== Exercise objective ==
Copy out each line of the data that includes the string "privacidad".

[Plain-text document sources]
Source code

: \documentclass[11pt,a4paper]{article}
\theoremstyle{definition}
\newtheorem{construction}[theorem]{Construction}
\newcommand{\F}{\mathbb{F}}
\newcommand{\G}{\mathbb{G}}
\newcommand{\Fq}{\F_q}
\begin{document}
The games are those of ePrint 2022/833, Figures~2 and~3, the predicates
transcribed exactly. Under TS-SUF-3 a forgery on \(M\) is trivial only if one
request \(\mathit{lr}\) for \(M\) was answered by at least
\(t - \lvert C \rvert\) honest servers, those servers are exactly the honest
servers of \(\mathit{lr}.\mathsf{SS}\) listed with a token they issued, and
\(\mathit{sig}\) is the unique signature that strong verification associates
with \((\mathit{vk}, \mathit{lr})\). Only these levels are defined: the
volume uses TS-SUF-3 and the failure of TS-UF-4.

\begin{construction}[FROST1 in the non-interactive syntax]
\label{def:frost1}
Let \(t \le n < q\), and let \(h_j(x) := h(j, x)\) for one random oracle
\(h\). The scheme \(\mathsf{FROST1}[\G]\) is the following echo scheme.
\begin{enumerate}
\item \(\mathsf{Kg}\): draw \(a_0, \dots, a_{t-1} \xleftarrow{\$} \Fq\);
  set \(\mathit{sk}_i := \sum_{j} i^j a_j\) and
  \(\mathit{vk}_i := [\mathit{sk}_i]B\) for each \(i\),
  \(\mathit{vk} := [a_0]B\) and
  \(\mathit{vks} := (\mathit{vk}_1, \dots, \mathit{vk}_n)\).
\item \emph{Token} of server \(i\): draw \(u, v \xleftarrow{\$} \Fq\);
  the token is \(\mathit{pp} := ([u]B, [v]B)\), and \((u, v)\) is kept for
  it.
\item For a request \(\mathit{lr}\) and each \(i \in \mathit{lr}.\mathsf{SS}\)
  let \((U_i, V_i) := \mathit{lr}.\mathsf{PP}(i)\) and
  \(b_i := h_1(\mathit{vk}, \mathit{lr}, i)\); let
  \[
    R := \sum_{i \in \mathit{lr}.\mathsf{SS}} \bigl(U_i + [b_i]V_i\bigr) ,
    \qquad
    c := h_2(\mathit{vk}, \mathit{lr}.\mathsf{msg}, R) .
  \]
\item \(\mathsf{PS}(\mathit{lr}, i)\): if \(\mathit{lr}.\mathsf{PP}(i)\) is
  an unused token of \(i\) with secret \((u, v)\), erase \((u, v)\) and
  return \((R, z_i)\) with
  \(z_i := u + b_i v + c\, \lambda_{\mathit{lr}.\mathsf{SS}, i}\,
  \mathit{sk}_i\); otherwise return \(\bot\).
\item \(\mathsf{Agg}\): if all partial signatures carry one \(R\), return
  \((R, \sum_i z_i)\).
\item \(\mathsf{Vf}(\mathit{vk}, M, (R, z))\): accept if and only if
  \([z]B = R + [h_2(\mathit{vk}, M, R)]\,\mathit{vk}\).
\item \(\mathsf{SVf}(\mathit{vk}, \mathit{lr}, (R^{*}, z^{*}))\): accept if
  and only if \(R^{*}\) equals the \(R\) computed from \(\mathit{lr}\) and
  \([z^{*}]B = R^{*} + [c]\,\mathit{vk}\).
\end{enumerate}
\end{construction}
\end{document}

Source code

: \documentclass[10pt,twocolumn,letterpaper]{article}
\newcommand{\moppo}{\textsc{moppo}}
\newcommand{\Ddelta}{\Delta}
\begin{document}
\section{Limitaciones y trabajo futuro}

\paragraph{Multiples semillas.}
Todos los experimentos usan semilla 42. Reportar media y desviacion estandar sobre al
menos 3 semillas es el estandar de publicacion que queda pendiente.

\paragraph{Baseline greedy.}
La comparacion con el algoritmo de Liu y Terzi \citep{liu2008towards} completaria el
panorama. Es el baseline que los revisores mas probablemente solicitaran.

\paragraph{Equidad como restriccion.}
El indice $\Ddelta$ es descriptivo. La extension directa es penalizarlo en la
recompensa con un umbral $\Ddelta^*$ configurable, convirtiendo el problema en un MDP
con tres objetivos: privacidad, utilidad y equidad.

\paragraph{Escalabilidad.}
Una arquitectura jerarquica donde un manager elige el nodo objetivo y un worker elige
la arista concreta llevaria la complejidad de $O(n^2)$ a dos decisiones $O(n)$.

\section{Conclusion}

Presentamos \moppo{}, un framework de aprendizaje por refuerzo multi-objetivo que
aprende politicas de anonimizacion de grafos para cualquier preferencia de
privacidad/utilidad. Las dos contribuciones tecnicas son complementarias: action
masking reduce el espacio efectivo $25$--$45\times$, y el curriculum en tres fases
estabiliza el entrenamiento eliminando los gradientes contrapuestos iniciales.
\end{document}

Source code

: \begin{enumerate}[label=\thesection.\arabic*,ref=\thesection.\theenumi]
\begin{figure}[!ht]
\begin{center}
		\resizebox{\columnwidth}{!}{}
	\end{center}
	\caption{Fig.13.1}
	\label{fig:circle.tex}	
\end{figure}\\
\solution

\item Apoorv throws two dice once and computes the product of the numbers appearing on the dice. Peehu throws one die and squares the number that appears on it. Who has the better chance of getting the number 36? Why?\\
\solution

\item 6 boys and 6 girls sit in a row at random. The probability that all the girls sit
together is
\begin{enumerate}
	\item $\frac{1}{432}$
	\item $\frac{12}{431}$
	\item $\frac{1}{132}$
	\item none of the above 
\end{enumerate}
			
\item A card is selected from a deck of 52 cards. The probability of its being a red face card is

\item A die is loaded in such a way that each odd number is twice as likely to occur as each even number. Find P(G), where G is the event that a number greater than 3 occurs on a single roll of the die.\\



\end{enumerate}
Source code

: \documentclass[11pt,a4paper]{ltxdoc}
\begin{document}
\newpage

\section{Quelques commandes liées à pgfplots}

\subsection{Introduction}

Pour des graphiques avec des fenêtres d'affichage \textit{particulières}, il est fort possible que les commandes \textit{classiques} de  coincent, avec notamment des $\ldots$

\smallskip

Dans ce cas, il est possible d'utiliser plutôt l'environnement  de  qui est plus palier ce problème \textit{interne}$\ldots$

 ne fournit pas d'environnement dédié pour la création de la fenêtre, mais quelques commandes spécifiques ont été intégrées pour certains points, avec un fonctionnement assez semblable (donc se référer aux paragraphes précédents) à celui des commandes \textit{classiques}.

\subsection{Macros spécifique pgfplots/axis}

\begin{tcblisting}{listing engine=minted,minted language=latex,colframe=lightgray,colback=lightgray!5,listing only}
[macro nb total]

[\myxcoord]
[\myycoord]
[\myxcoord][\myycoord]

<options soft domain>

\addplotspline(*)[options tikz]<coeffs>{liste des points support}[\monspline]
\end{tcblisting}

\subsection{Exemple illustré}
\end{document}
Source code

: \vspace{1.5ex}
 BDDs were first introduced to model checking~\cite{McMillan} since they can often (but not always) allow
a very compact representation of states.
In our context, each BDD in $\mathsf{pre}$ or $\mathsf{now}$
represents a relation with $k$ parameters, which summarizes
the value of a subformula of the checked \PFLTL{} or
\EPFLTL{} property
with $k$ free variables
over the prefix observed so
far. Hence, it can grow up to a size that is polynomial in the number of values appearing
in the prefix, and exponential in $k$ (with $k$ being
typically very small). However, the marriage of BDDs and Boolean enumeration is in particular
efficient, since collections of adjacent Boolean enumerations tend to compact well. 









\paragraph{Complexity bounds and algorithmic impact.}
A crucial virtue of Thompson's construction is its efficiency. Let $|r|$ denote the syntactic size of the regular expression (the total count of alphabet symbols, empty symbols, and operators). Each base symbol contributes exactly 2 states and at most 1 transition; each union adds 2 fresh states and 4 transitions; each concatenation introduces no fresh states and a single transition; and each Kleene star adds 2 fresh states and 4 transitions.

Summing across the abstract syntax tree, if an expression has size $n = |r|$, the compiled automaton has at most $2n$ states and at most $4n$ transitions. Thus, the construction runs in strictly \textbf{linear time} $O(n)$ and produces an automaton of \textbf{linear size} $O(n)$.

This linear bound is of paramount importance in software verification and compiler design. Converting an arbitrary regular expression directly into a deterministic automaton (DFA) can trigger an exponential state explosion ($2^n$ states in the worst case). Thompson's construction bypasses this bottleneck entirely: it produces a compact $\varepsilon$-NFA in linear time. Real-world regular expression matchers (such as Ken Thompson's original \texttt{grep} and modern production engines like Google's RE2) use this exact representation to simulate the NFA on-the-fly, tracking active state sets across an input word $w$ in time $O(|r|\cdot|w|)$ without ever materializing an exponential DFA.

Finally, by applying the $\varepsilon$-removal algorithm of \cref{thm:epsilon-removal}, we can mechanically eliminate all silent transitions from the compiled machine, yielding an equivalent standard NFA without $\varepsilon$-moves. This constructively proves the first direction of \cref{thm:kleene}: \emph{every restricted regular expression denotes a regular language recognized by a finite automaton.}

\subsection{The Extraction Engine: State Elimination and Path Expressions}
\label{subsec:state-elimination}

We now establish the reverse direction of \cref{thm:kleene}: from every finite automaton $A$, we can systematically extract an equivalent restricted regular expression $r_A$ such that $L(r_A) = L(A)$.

== Completed task ==
con tres objetivos: privacidad, utilidad y equidad.
privacidad/utilidad. Las dos contribuciones tecnicas son complementarias: action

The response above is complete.